## Exercise description
Exactly reproduce each entry, leaving out nothing.

(Stored dataset items)
▼

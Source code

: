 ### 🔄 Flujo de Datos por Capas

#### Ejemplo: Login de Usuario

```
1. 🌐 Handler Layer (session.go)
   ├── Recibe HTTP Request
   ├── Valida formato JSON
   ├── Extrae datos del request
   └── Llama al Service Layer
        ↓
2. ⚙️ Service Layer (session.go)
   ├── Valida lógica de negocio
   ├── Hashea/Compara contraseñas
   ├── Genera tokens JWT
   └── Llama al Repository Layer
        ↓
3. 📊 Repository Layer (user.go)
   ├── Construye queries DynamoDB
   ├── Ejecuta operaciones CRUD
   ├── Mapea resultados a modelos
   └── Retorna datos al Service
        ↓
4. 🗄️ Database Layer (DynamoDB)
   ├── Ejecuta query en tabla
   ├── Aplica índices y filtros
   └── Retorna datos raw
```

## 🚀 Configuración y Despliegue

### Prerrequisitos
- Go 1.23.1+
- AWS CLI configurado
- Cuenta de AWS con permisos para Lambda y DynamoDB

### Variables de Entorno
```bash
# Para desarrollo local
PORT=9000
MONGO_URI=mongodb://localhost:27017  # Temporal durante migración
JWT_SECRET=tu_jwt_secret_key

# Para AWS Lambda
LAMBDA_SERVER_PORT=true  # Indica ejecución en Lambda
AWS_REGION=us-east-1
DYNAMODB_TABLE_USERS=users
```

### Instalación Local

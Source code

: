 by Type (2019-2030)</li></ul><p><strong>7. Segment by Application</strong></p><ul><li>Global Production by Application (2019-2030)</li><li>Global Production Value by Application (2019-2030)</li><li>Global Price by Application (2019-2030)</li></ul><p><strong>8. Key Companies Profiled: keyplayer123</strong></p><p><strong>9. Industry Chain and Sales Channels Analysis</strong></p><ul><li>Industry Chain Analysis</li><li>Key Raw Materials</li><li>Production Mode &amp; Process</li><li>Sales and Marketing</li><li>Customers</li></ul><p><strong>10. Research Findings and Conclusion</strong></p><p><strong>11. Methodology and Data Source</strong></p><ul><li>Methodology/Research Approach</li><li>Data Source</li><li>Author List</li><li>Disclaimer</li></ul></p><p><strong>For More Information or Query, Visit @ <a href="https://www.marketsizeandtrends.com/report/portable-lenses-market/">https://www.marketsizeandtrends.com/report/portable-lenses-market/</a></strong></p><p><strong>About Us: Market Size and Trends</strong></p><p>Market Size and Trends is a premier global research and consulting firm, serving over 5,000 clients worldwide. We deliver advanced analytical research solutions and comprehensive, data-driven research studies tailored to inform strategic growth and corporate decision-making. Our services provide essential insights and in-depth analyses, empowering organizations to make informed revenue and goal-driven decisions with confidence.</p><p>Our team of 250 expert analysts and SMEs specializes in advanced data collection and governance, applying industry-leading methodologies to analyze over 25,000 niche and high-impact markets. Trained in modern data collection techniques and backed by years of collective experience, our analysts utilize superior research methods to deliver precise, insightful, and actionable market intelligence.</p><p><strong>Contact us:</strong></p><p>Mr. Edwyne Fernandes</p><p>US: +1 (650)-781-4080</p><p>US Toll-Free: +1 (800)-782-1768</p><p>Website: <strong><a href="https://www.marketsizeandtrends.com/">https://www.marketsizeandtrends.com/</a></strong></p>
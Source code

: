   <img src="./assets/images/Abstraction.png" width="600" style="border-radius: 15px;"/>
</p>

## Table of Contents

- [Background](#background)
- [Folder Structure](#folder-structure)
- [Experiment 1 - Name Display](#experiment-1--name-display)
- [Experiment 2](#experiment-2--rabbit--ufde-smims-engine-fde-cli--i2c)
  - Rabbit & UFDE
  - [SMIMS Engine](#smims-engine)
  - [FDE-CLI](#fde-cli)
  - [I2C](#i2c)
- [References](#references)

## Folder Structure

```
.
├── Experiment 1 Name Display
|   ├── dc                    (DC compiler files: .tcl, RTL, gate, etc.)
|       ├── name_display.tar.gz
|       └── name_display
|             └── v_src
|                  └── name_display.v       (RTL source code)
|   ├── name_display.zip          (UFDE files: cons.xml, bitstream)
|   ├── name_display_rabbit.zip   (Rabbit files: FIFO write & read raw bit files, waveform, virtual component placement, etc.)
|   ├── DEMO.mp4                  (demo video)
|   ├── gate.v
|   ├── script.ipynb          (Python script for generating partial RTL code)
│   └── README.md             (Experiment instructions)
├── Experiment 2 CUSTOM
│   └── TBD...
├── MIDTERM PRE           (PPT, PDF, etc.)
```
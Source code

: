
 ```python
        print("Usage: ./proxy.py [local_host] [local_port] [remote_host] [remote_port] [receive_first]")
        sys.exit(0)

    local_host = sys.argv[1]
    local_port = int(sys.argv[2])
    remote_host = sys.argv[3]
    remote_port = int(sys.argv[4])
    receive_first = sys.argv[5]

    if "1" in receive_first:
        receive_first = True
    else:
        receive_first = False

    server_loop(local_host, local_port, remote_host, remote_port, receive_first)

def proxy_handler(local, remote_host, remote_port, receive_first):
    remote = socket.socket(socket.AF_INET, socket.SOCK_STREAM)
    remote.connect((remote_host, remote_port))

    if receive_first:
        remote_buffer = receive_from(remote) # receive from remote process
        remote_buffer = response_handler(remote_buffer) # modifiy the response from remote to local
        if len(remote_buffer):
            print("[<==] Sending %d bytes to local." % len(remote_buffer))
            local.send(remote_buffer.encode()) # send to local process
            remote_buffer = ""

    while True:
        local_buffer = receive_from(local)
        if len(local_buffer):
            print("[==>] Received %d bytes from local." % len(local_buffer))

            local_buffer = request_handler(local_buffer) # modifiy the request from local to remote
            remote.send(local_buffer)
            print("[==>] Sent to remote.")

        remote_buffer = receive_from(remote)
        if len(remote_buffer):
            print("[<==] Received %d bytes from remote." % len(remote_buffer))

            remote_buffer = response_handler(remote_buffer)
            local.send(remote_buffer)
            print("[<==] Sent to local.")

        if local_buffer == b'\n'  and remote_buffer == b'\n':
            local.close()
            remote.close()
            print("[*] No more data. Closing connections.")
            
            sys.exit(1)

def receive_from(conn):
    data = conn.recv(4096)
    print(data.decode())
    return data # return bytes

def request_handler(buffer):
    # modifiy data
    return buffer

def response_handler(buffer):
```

▲

## Reply
Source code

: ### 🔄 Flujo de Datos por Capas

#### Ejemplo: Login de Usuario

```
1. 🌐 Handler Layer (session.go)
   ├── Recibe HTTP Request
   ├── Valida formato JSON
   ├── Extrae datos del request
   └── Llama al Service Layer
        ↓
2. ⚙️ Service Layer (session.go)
   ├── Valida lógica de negocio
   ├── Hashea/Compara contraseñas
   ├── Genera tokens JWT
   └── Llama al Repository Layer
        ↓
3. 📊 Repository Layer (user.go)
   ├── Construye queries DynamoDB
   ├── Ejecuta operaciones CRUD
   ├── Mapea resultados a modelos
   └── Retorna datos al Service
        ↓
4. 🗄️ Database Layer (DynamoDB)
   ├── Ejecuta query en tabla
   ├── Aplica índices y filtros
   └── Retorna datos raw
```

## 🚀 Configuración y Despliegue

### Prerrequisitos
- Go 1.23.1+
- AWS CLI configurado
- Cuenta de AWS con permisos para Lambda y DynamoDB

### Variables de Entorno
```bash
# Para desarrollo local
PORT=9000
MONGO_URI=mongodb://localhost:27017  # Temporal durante migración
JWT_SECRET=tu_jwt_secret_key

# Para AWS Lambda
LAMBDA_SERVER_PORT=true  # Indica ejecución en Lambda
AWS_REGION=us-east-1
DYNAMODB_TABLE_USERS=users
```

### Instalación Local

Source code

: by Type (2019-2030)</li></ul><p><strong>7. Segment by Application</strong></p><ul><li>Global Production by Application (2019-2030)</li><li>Global Production Value by Application (2019-2030)</li><li>Global Price by Application (2019-2030)</li></ul><p><strong>8. Key Companies Profiled: keyplayer123</strong></p><p><strong>9. Industry Chain and Sales Channels Analysis</strong></p><ul><li>Industry Chain Analysis</li><li>Key Raw Materials</li><li>Production Mode &amp; Process</li><li>Sales and Marketing</li><li>Customers</li></ul><p><strong>10. Research Findings and Conclusion</strong></p><p><strong>11. Methodology and Data Source</strong></p><ul><li>Methodology/Research Approach</li><li>Data Source</li><li>Author List</li><li>Disclaimer</li></ul></p><p><strong>For More Information or Query, Visit @ <a href="https://www.marketsizeandtrends.com/report/portable-lenses-market/">https://www.marketsizeandtrends.com/report/portable-lenses-market/</a></strong></p><p><strong>About Us: Market Size and Trends</strong></p><p>Market Size and Trends is a premier global research and consulting firm, serving over 5,000 clients worldwide. We deliver advanced analytical research solutions and comprehensive, data-driven research studies tailored to inform strategic growth and corporate decision-making. Our services provide essential insights and in-depth analyses, empowering organizations to make informed revenue and goal-driven decisions with confidence.</p><p>Our team of 250 expert analysts and SMEs specializes in advanced data collection and governance, applying industry-leading methodologies to analyze over 25,000 niche and high-impact markets. Trained in modern data collection techniques and backed by years of collective experience, our analysts utilize superior research methods to deliver precise, insightful, and actionable market intelligence.</p><p><strong>Contact us:</strong></p><p>Mr. Edwyne Fernandes</p><p>US: +1 (650)-781-4080</p><p>US Toll-Free: +1 (800)-782-1768</p><p>Website: <strong><a href="https://www.marketsizeandtrends.com/">https://www.marketsizeandtrends.com/</a></strong></p>
Source code

:   <img src="./assets/images/Abstraction.png" width="600" style="border-radius: 15px;"/>
</p>

## Table of Contents

- [Background](#background)
- [Folder Structure](#folder-structure)
- [Experiment 1 - Name Display](#experiment-1--name-display)
- [Experiment 2](#experiment-2--rabbit--ufde-smims-engine-fde-cli--i2c)
  - Rabbit & UFDE
  - [SMIMS Engine](#smims-engine)
  - [FDE-CLI](#fde-cli)
  - [I2C](#i2c)
- [References](#references)

## Folder Structure

```
.
├── Experiment 1 Name Display
|   ├── dc                    (DC compiler files: .tcl, RTL, gate, etc.)
|       ├── name_display.tar.gz
|       └── name_display
|             └── v_src
|                  └── name_display.v       (RTL source code)
|   ├── name_display.zip          (UFDE files: cons.xml, bitstream)
|   ├── name_display_rabbit.zip   (Rabbit files: FIFO write & read raw bit files, waveform, virtual component placement, etc.)
|   ├── DEMO.mp4                  (demo video)
|   ├── gate.v
|   ├── script.ipynb          (Python script for generating partial RTL code)
│   └── README.md             (Experiment instructions)
├── Experiment 2 CUSTOM
│   └── TBD...
├── MIDTERM PRE           (PPT, PDF, etc.)
```
Source code

:
 ```python
        print("Usage: ./proxy.py [local_host] [local_port] [remote_host] [remote_port] [receive_first]")
        sys.exit(0)

    local_host = sys.argv[1]
    local_port = int(sys.argv[2])
    remote_host = sys.argv[3]
    remote_port = int(sys.argv[4])
    receive_first = sys.argv[5]

    if "1" in receive_first:
        receive_first = True
    else:
        receive_first = False

    server_loop(local_host, local_port, remote_host, remote_port, receive_first)

def proxy_handler(local, remote_host, remote_port, receive_first):
    remote = socket.socket(socket.AF_INET, socket.SOCK_STREAM)
    remote.connect((remote_host, remote_port))

    if receive_first:
        remote_buffer = receive_from(remote) # receive from remote process
        remote_buffer = response_handler(remote_buffer) # modifiy the response from remote to local
        if len(remote_buffer):
            print("[<==] Sending %d bytes to local." % len(remote_buffer))
            local.send(remote_buffer.encode()) # send to local process
            remote_buffer = ""

    while True:
        local_buffer = receive_from(local)
        if len(local_buffer):
            print("[==>] Received %d bytes from local." % len(local_buffer))

            local_buffer = request_handler(local_buffer) # modifiy the request from local to remote
            remote.send(local_buffer)
            print("[==>] Sent to remote.")

        remote_buffer = receive_from(remote)
        if len(remote_buffer):
            print("[<==] Received %d bytes from remote." % len(remote_buffer))

            remote_buffer = response_handler(remote_buffer)
            local.send(remote_buffer)
            print("[<==] Sent to local.")

        if local_buffer == b'\n'  and remote_buffer == b'\n':
            local.close()
            remote.close()
            print("[*] No more data. Closing connections.")
            
            sys.exit(1)

def receive_from(conn):
    data = conn.recv(4096)
    print(data.decode())
    return data # return bytes

def request_handler(buffer):
    # modifiy data
    return buffer

def response_handler(buffer):
```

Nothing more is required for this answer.